Gil's already planning to come to Ann Arbor to spend this weekend as our houseguest. I'll cook up a fine goulash -- butter and peanut oil in equal ratios, stew beef not hamburger, salt pork not bacon, red onion and red bell pepper for the sofritto, sweet Hungarian paprika [1/2 cup!], sliced garlic and roasted garlic, thyme, bay, roasted tomatoes (quartered, tossed in olive oil, baked till the skin turns black and the juices run yellow, skinned, then gently crushed, adjusted with lemon juice or honey as necessary), creme fraiche stirred in at the last minute, fresh egg noodles; served with an appetizer of mussels, a side of artichokes with a wedge of lemon and a cup of butter, and a bottle of Alsatian Riesling -- with a bottle of Tokaji Aszu for dessert after the cheese course. I've never heard of mushrooms in goulash, but I like mushrooms all the same; I *have* heard of people who put bits of sweet gherkin pickles in goulash, but I've never tried that. Gil can write up a goulash AAR.

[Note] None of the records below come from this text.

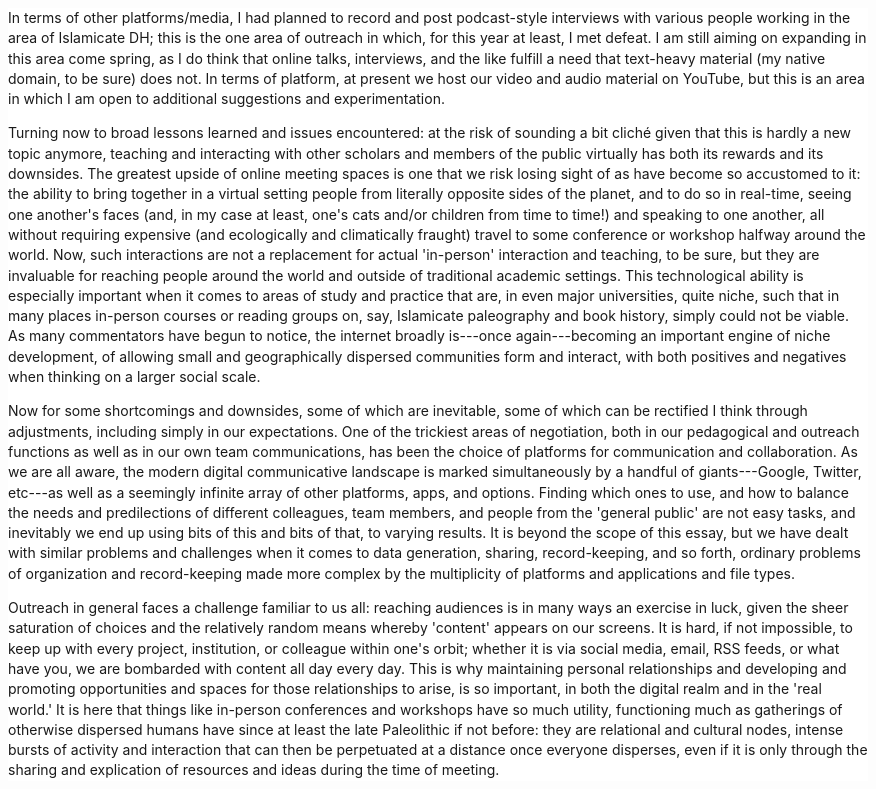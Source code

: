 In terms of other platforms/media, I had planned to record and post podcast-style interviews with various people working in the area of Islamicate DH; this is the one area of outreach in which, for this year at least, I met defeat. I am still aiming on expanding in this area come spring, as I do think that online talks, interviews, and the like fulfill a need that text-heavy material (my native domain, to be sure) does not. In terms of platform, at present we host our video and audio material on YouTube, but this is an area in which I am open to additional suggestions and experimentation.

Turning now to broad lessons learned and issues encountered: at the risk of sounding a bit cliché given that this is hardly a new topic anymore, teaching and interacting with other scholars and members of the public virtually has both its rewards and its downsides. The greatest upside of online meeting spaces is one that we risk losing sight of as have become so accustomed to it: the ability to bring together in a virtual setting people from literally opposite sides of the planet, and to do so in real-time, seeing one another's faces (and, in my case at least, one's cats and/or children from time to time!) and speaking to one another, all without requiring expensive (and ecologically and climatically fraught) travel to some conference or workshop halfway around the world. Now, such interactions are not a replacement for actual 'in-person' interaction and teaching, to be sure, but they are invaluable for reaching people around the world and outside of traditional academic settings. This technological ability is especially important when it comes to areas of study and practice that are, in even major universities, quite niche, such that in many places in-person courses or reading groups on, say, Islamicate paleography and book history, simply could not be viable. As many commentators have begun to notice, the internet broadly is---once again---becoming an important engine of niche development, of allowing small and geographically dispersed communities form and interact, with both positives and negatives when thinking on a larger social scale.

Now for some shortcomings and downsides, some of which are inevitable, some of which can be rectified I think through adjustments, including simply in our expectations. One of the trickiest areas of negotiation, both in our pedagogical and outreach functions as well as in our own team communications, has been the choice of platforms for communication and collaboration. As we are all aware, the modern digital communicative landscape is marked simultaneously by a handful of giants---Google, Twitter, etc---as well as a seemingly infinite array of other platforms, apps, and options. Finding which ones to use, and how to balance the needs and predilections of different colleagues, team members, and people from the 'general public' are not easy tasks, and inevitably we end up using bits of this and bits of that, to varying results. It is beyond the scope of this essay, but we have dealt with similar problems and challenges when it comes to data generation, sharing, record-keeping, and so forth, ordinary problems of organization and record-keeping made more complex by the multiplicity of platforms and applications and file types.

Outreach in general faces a challenge familiar to us all: reaching audiences is in many ways an exercise in luck, given the sheer saturation of choices and the relatively random means whereby 'content' appears on our screens. It is hard, if not impossible, to keep up with every project, institution, or colleague within one's orbit; whether it is via social media, email, RSS feeds, or what have you, we are bombarded with content all day every day. This is why maintaining personal relationships and developing and promoting opportunities and spaces for those relationships to arise, is so important, in both the digital realm and in the 'real world.' It is here that things like in-person conferences and workshops have so much utility, functioning much as gatherings of otherwise dispersed humans have since at least the late Paleolithic if not before: they are relational and cultural nodes, intense bursts of activity and interaction that can then be perpetuated at a distance once everyone disperses, even if it is only through the sharing and explication of resources and ideas during the time of meeting.

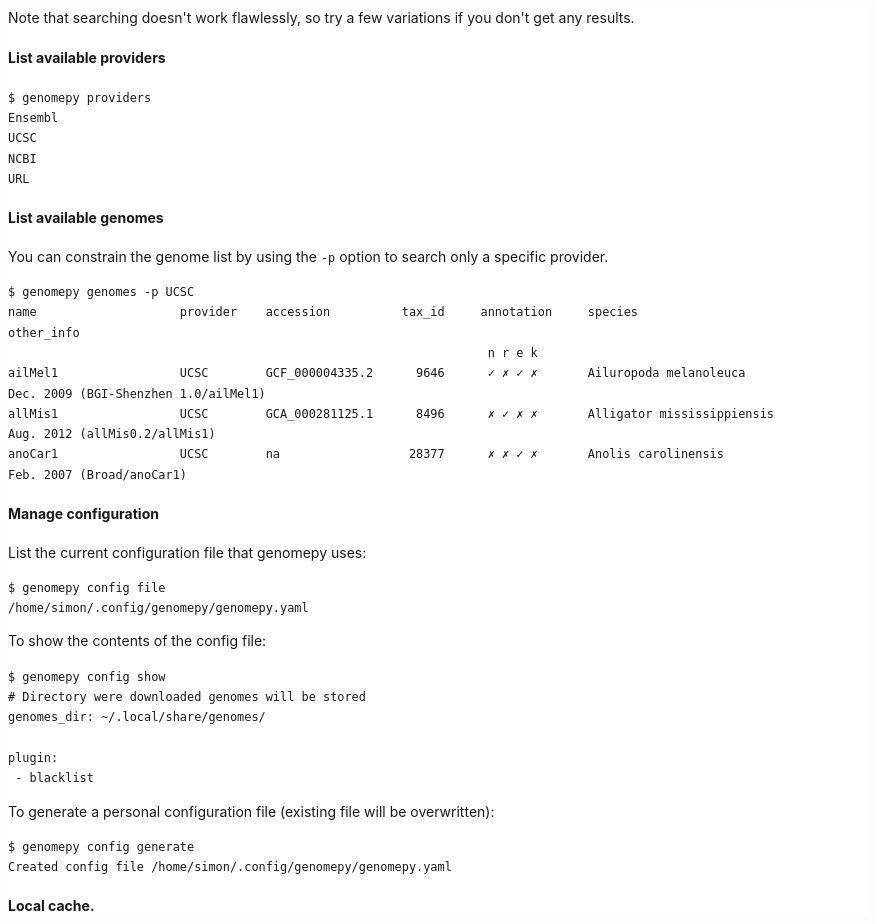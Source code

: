 Note that searching doesn't work flawlessly, so try a few variations if you don't get any results.

#### List available providers

```
$ genomepy providers
Ensembl
UCSC
NCBI
URL
```

#### List available genomes

You can constrain the genome list by using the `-p` option to search only a 
specific provider. 

```
$ genomepy genomes -p UCSC
name                    provider    accession          tax_id     annotation     species                                     other_info
                                                                   n r e k
ailMel1                 UCSC        GCF_000004335.2      9646      ✓ ✗ ✓ ✗       Ailuropoda melanoleuca                      Dec. 2009 (BGI-Shenzhen 1.0/ailMel1)
allMis1                 UCSC        GCA_000281125.1      8496      ✗ ✓ ✗ ✗       Alligator mississippiensis                  Aug. 2012 (allMis0.2/allMis1)
anoCar1                 UCSC        na                  28377      ✗ ✗ ✓ ✗       Anolis carolinensis                         Feb. 2007 (Broad/anoCar1)
```

#### Manage configuration

List the current configuration file that genomepy uses:

```
$ genomepy config file
/home/simon/.config/genomepy/genomepy.yaml
```

To show the contents of the config file:

```
$ genomepy config show
# Directory were downloaded genomes will be stored
genomes_dir: ~/.local/share/genomes/

plugin:
 - blacklist
```

To generate a personal configuration file (existing file will be overwritten):

```
$ genomepy config generate
Created config file /home/simon/.config/genomepy/genomepy.yaml
```

#### Local cache. 
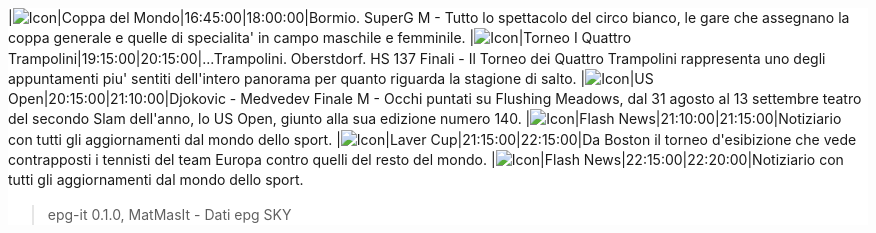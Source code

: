 |![Icon](https://guidatv.sky.it/uuid/04c3b98a-0683-4f20-bb4c-bf47c785dcd5/cover?md5ChecksumParam=0d31b5bf3975deed90ce8b1fed787b1a)|Coppa del Mondo|16:45:00|18:00:00|Bormio. SuperG M - Tutto lo spettacolo del circo bianco, le gare che assegnano la coppa generale e quelle di specialita&#039; in campo maschile e femminile.
|![Icon](https://guidatv.sky.it/uuid/1f95ab33-e618-4db0-a8f0-232c58b9fde8/cover?md5ChecksumParam=e6e2ee4180845a85787df34437cf95d4)|Torneo I Quattro Trampolini|19:15:00|20:15:00|...Trampolini. Oberstdorf. HS 137 Finali - Il Torneo dei Quattro Trampolini rappresenta uno degli appuntamenti piu&#039; sentiti dell&#039;intero panorama per quanto riguarda la stagione di salto.
|![Icon](https://guidatv.sky.it/uuid/659c4975-5b07-41be-939c-5c4b9840b1c4/cover?md5ChecksumParam=6e5309867798590147f260cec7f2bf2e)|US Open|20:15:00|21:10:00|Djokovic - Medvedev Finale M - Occhi puntati su Flushing Meadows, dal 31 agosto al 13 settembre teatro del secondo Slam dell&#039;anno, lo US Open, giunto alla sua edizione numero 140.
|![Icon](https://guidatv.sky.it/uuid/67d2fa33-109d-497c-9e8d-3107ded1a146/cover?md5ChecksumParam=a9605af6f5a5b50a5383eaee2a16b9ad)|Flash News|21:10:00|21:15:00|Notiziario con tutti gli aggiornamenti dal mondo dello sport.
|![Icon](https://guidatv.sky.it/uuid/1d06dfa9-c861-4991-bc51-2058b00e03f4/cover?md5ChecksumParam=a96641b190a5d42b3e6b73fa6145ac6f)|Laver Cup|21:15:00|22:15:00|Da Boston il torneo d&#039;esibizione che vede contrapposti i tennisti del team Europa contro quelli del resto del mondo.
|![Icon](https://guidatv.sky.it/uuid/67d2fa33-109d-497c-9e8d-3107ded1a146/cover?md5ChecksumParam=a9605af6f5a5b50a5383eaee2a16b9ad)|Flash News|22:15:00|22:20:00|Notiziario con tutti gli aggiornamenti dal mondo dello sport.



 > epg-it 0.1.0, MatMasIt - Dati epg SKY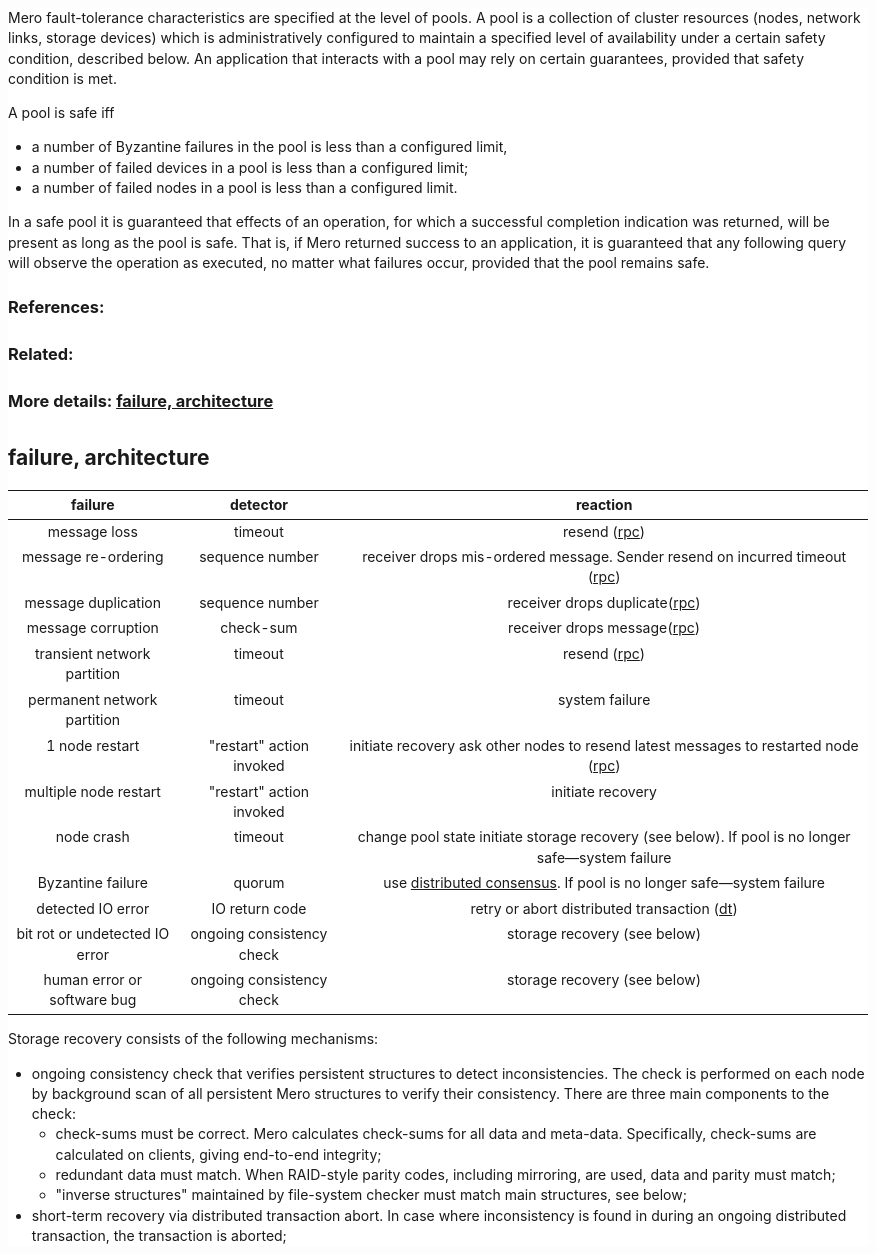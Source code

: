 Mero fault-tolerance characteristics are specified at the level of pools. A 
pool is a collection of cluster resources (nodes, network links, storage 
devices) which is administratively configured to maintain a specified level of 
availability under a certain safety condition, described below. An application 
that interacts with a pool may rely on certain guarantees, provided that safety 
condition is met.

A pool is safe iff
* a number of Byzantine failures in the pool is less than a configured limit,
* a number of failed devices in a pool is less than a configured limit;
* a number of failed nodes in a pool is less than a configured limit.

In a safe pool it is guaranteed that effects of an operation, for which a 
successful completion indication was returned, will be present as long as the 
pool is safe. That is, if Mero returned success to an application, it is 
guaranteed that any following query will observe the operation as executed, no 
matter what failures occur, provided that the pool remains safe.
### References:
### Related:
### More details: [failure, architecture](#failure-idea)

## failure, architecture

|           **failure**          |        **detector**       |                                            **reaction**                                           |
|:------------------------------:|:-------------------------:|:-------------------------------------------------------------------------------------------------:|
|          message loss          |          timeout          |                                        resend ([rpc](#rpc-idea))                                       |
|       message re-ordering      |      sequence number      |            receiver drops mis-ordered message. Sender resend on incurred timeout ([rpc](#rpc-idea))            |
|       message duplication      |      sequence number      |                                   receiver drops duplicate([rpc](#rpc-idea))                                   |
|       message corruption       |         check-sum         |                                    receiver drops message([rpc](#rpc-idea))                                    |
|   transient network partition  |          timeout          |                                            resend ([rpc](#rpc-idea))                                           |
|   permanent network partition  |          timeout          |                                           system failure                                          |
|         1 node restart         |  "restart" action invoked |        initiate recovery ask other nodes to resend latest messages to restarted node ([rpc](#rpc-idea))        |
|      multiple node restart     |  "restart" action invoked |                                         initiate recovery                                         |
|           node crash           |          timeout          | change pool state initiate storage recovery (see below). If pool is no longer safe—system failure |
|        Byzantine failure       |           quorum          |                use [distributed consensus](https://en.wikipedia.org/wiki/Consensus_(computer_science)). If pool is no longer safe—system failure                |
|        detected IO error       |       IO return code      |                            retry or abort distributed transaction ([dt](#dtm-idea))                            |
| bit rot or undetected IO error | ongoing consistency check |                                    storage recovery (see below)                                   |
|   human error or software bug  | ongoing consistency check |                                    storage recovery (see below)                                   |

Storage recovery consists of the following mechanisms:
* ongoing consistency check that verifies persistent structures to detect 
  inconsistencies. The check is performed on each node by background scan of 
  all persistent Mero structures to verify their consistency. There are three 
  main components to the check:
  *  check-sums must be correct. Mero calculates check-sums for all data and 
  meta-data. Specifically, check-sums are calculated on clients, giving 
  end-to-end integrity;
  *  redundant data must match. When RAID-style parity codes, including 
  mirroring, are used, data and parity must match;
  *  "inverse structures" maintained by file-system checker must match main 
  structures, see below;
* short-term recovery via distributed transaction abort. In case where 
  inconsistency is found in during an ongoing distributed transaction, the 
  transaction is aborted;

Now the secret of why the FOF patch has taken several months to be completed has been revealed: Eric's predilection for preparing gourmet meals instead of ordering pizza like a normal programmer.
Michael Jordan plays ball. Charles Manson kills people. I torment eager potential customers by not sharing screenshots of "Brother Against Brother." Everyone has a talent.
FredK: Oh, you've got to make creme fraiche, the store-bought stuff is nasty and costs way out of proportion to what it actually is, though I reckon I can't speak for creme fraiche in Germany. Pint of heavy whipping cream, couple or three tbsps of buttermilk, seal in a glass jar at 70F, leave overnight or 'til it thickens, stir, refrigerate, use within a week or so. Supposedly the temperature needs to remain fairly constant; I usually just put it in the oven with only the oven-light on. One can make homemade buttermilk -- it's just like milk and vinegar or cream of tartar -- but I've never done it.
TheHellPatrol: When I'm not too, uhm, alcohol-fatigued on New Year's day, we usually have herringsalade as our New Year's Day breakfast. Delicious! Maybe I'll try the pickles.
Erik: the coming weekend is our "Twilight Imperium Marathon Weekend" and we still need an eigth player! you'll have to share the guest room with Gil. It's our annual experiment to see if the human body can withstand four full games of Twilight Imperium in one weekend.
ORIGINAL: ericbabe
...the coming weekend is our "Twilight Imperium Marathon Weekend" and we still need an eigth player!
Excellent sounding food... and TWILIGHT IMPERIUM!!!!1!! Your house has, officially, been declared Heaven. Expect Saint Peter to show up to guard the door at any moment.
SoM
"Neca eos omnes. Deus suos agnoscet!"